Jill is the more stylish of the two, regarding clothes. She never buys outfits or dresses; she finds them too limiting. She’s attracted to well-made wardrobe components. She likes to put her own outfits together from those components. She is the one who garners flattering comments from strangers. Even Lucy has commented about how often Jill is told that she’s rocking a look, or advised never to change her style.

And yet… Lucy acts like Jill has a shopping disability, and only needs her guidance to stop making fashion mistakes. Lucy often commented that something Jill had on was showing its wear, ready for the People’s Park box, needing replacement and improvement. As far as Jill was concerned, their pre-dinner activity, with Lucy’s ostentatious prancing and tiresome advice, was like a circle of hell.

She tried to rise above it. She loved and respected Lucy. She didn’t want to harbor ill-will. Yeah they were different. They’d always been different. One of the miracles of their half-century friendship was their keeping it together in the face of different life paths and attitudes. Lucy was single and challenged with chronic health conditions. She was brave about likely side effects and consequences and all the hours she had to spend in medical waiting rooms. Jill felt affection rising for her old friend even as the steam rose off their dragons-in-the-garden soup. Then Lucy started in on one of her policies and dashed Jill’s tender respect to the floor.

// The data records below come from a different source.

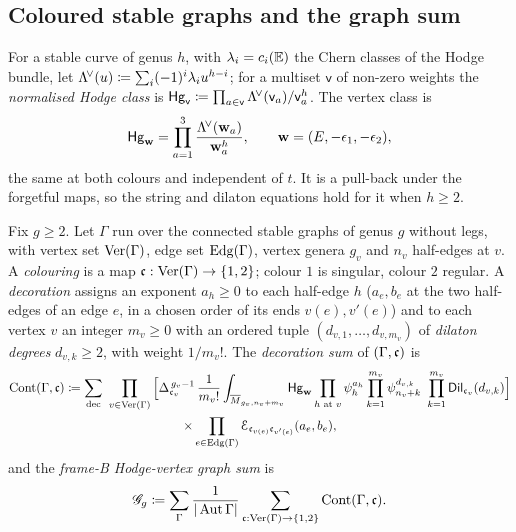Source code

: \subsection{Coloured stable graphs and the graph sum}
\label{sec:set-graphsum}

For a stable curve of genus $h$, with $\lambda_i=c_i(\mathbb{E})$ the Chern classes of the Hodge bundle, let $\Lambda^{\!\vee}(u)\coloneqq\sum_i(-1)^i\lambda_iu^{h-i}$; for a multiset $\mathsf{v}$ of non-zero weights the \emph{normalised Hodge class} is $\mathsf{Hg}_{\mathsf{v}}\coloneqq\prod_{a\in\mathsf{v}}\Lambda^{\!\vee}(\mathsf{v}_a)/\mathsf{v}_a^{h}$. The vertex class is
\begin{equation}
\label{eq:set-Hg}
\mathsf{Hg}_{\mathbf{w}}=\prod_{a=1}^{3}\frac{\Lambda^{\!\vee}(\mathbf{w}_a)}{\mathbf{w}_a^{h}},\qquad \mathbf{w}=(E,-\epsilon_1,-\epsilon_2),
\end{equation}
the same at both colours and independent of $t$. It is a pull-back under the forgetful maps, so the string and dilaton equations hold for it when $h\geq2$.

\begin{defn}
\label{def:set-graphsum}
Fix $g\geq2$. Let $\Gamma$ run over the connected stable graphs of genus $g$ without legs, with vertex set $\mathrm{Ver}(\Gamma)$, edge set $\mathrm{Edg}(\Gamma)$, vertex genera $g_v$ and $n_v$ half-edges at $v$. A \emph{colouring} is a map $\mathfrak{c}:\mathrm{Ver}(\Gamma)\to\{1,2\}$; colour $1$ is singular, colour $2$ regular. A \emph{decoration} assigns an exponent $a_h\geq0$ to each half-edge $h$ ($a_e,b_e$ at the two half-edges of an edge $e$, in a chosen order of its ends $v(e),v'(e)$) and to each vertex $v$ an integer $m_v\geq0$ with an ordered tuple $(d_{v,1},\ldots,d_{v,m_v})$ of \emph{dilaton degrees} $d_{v,k}\geq2$, with weight $1/m_v!$. The \emph{decoration sum} of $(\Gamma,\mathfrak{c})$ is
\begin{multline}
\label{eq:set-graphsum}
\GCont(\Gamma,\col)\coloneqq\sum_{\mathrm{dec}}\ \prod_{v\in\Ver(\Gamma)}\Big[\Delta_{\col_v}^{\,g_v-1}\,\frac{1}{m_v!}\int_{\Mbar_{g_v,n_v+m_v}}\Hg_{\bw}\prod_{h\text{ at }v}\psi_h^{a_h}\prod_{k=1}^{m_v}\psi_{n_v+k}^{d_{v,k}}\ \prod_{k=1}^{m_v}\Dil_{\col_v}(d_{v,k})\Big]\\
\times\prod_{e\in\Edg(\Gamma)}\Edge_{\col_{v(e)}\col_{v'(e)}}(a_e,b_e),
\end{multline}
and the \emph{frame-B Hodge-vertex graph sum} is
\begin{equation}
\label{eq:set-Gsum}
\mathscr{G}_g\coloneqq\sum_{\Gamma}\frac{1}{|\operatorname{Aut}\Gamma|}\sum_{\mathfrak{c}:\mathrm{Ver}(\Gamma)\to\{1,2\}}\mathrm{Cont}(\Gamma,\mathfrak{c}).
\end{equation}
\end{defn}

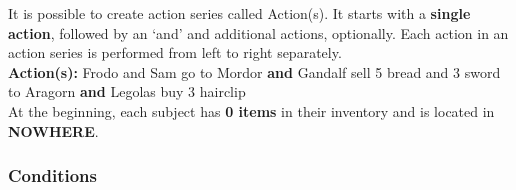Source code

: \documentclass[12pt]{article}
\begin{document}
\noindent It is possible to create action series called Action(s). It starts with a \textbf{single action}, followed by an `and' and additional actions, optionally. Each action in an action series is performed from left to right separately.\\

\noindent \textbf{Action(s):} Frodo and Sam go to Mordor \textbf{and} Gandalf sell 5 bread and 3 sword to Aragorn \textbf{and} Legolas buy 3 hairclip\\

\noindent At the beginning, each subject has \textbf{0 items} in their inventory and is located in \textbf{NOWHERE}. 

\subsubsection{Conditions}
\end{document}
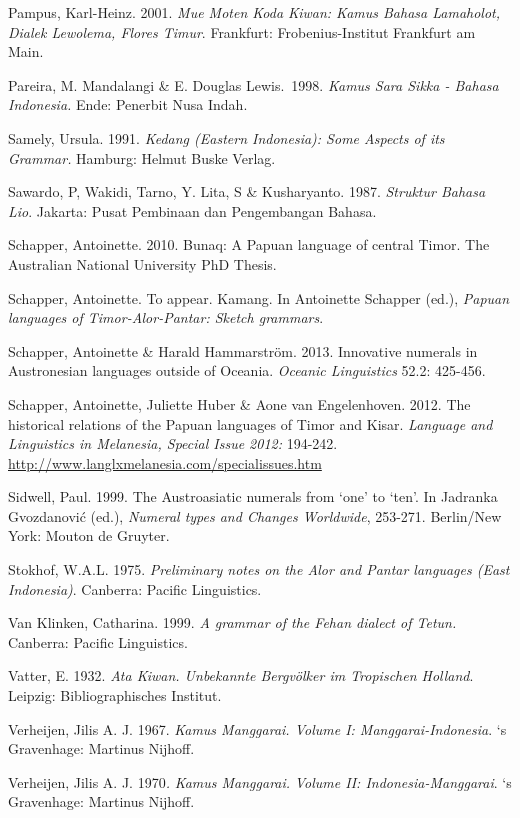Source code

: Pampus, Karl-Heinz. 2001. \textit{Mue Moten Koda Kiwan: Kamus Bahasa Lamaholot, Dialek Lewolema, Flores Timur}. Frankfurt: Frobenius-Institut Frankfurt am Main.

Pareira, M. Mandalangi \& E. Douglas Lewis.~1998. \textit{Kamus Sara Sikka - Bahasa Indonesia.} Ende: Penerbit Nusa Indah. 

Samely, Ursula. 1991. \textit{Kedang (Eastern Indonesia): Some Aspects of its Grammar.} Hamburg: Helmut Buske Verlag.

Sawardo, P, Wakidi, Tarno, Y. Lita, S \& Kusharyanto. 1987. \textit{Struktur Bahasa Lio}. Jakarta: Pusat Pembinaan dan Pengembangan Bahasa.

Schapper, Antoinette. 2010. Bunaq: A Papuan language of central Timor.\textit{ }The Australian National University PhD Thesis.

Schapper, Antoinette. To appear. Kamang. In Antoinette Schapper (ed.), \textit{Papuan languages of Timor-Alor-Pantar: Sketch grammars}.

Schapper, Antoinette \& Harald Hammarstr\"om. 2013. Innovative numerals in Austronesian languages outside of Oceania. \textit{Oceanic Linguistics} 52.2: 425-456.

Schapper, Antoinette, Juliette Huber \& Aone van Engelenhoven. 2012. The historical relations of the Papuan languages of Timor and Kisar. \textit{Language and Linguistics in Melanesia, Special Issue 2012: }194-242. \url{http://www.langlxmelanesia.com/specialissues.htm}

Sidwell, Paul. 1999. The Austroasiatic numerals from {\textquoteleft}one{\textquoteright} to {\textquoteleft}ten{\textquoteright}. In Jadranka Gvozdanovi\'c (ed.), \textit{Numeral types and Changes Worldwide}, 253-271. Berlin/New York: Mouton de Gruyter.

Stokhof, W.A.L. 1975. \textit{Preliminary notes on the Alor and Pantar languages (East Indonesia)}. Canberra: Pacific Linguistics.

Van Klinken, Catharina. 1999. \textit{A grammar of the Fehan dialect of Tetun.} Canberra: Pacific Linguistics.

Vatter, E. 1932. \textit{Ata Kiwan. Unbekannte Bergv\"olker im Tropischen Holland}. Leipzig: Bibliographisches Institut.

Verheijen, Jilis A. J. 1967. \textit{Kamus Manggarai. Volume I: Manggarai-Indonesia}. {\textquoteleft}s Gravenhage: Martinus Nijhoff. 

Verheijen, Jilis A. J. 1970\textit{. }\textit{Kamus Manggarai. }\textit{Volume II: Indonesia-Manggarai}. {\textquoteleft}s Gravenhage: Martinus Nijhoff.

“That’s not the way I learn” Lucy pronounced, at the end of her report about the IT guy she hired to teach her about her computer. The man had come to her home, sat with her in the small office, and worked to customize her desktop and get her comfortable with word processing, spreadsheet applications, and email. She’d sat next to him while he leaned into the screen, hand busy on the controls and words blurted or fading as he attended to the problems in front of him. A few times she asked what he was doing as he opened small screens and navigated faster than her eyes could follow. “I’ll explain it when I’m done,” he’d then said to her.

According to Lucy, that was unacceptable. That’s not the way she learns. But Jill knows every techie behaves that way. It’s impossible to voice complicated syntax while manipulating a computer. Like trying to keep your eyes open when you sneeze. Jill wants Lucy to get over it, wait a bit and maybe discover ways to learn that she hasn’t yet claimed as exclusively hers. But she can’t figure out a way to suggest that without appearing to patronize. And the moment was gone already, replaced by an instance of Lucy’s purse disruption.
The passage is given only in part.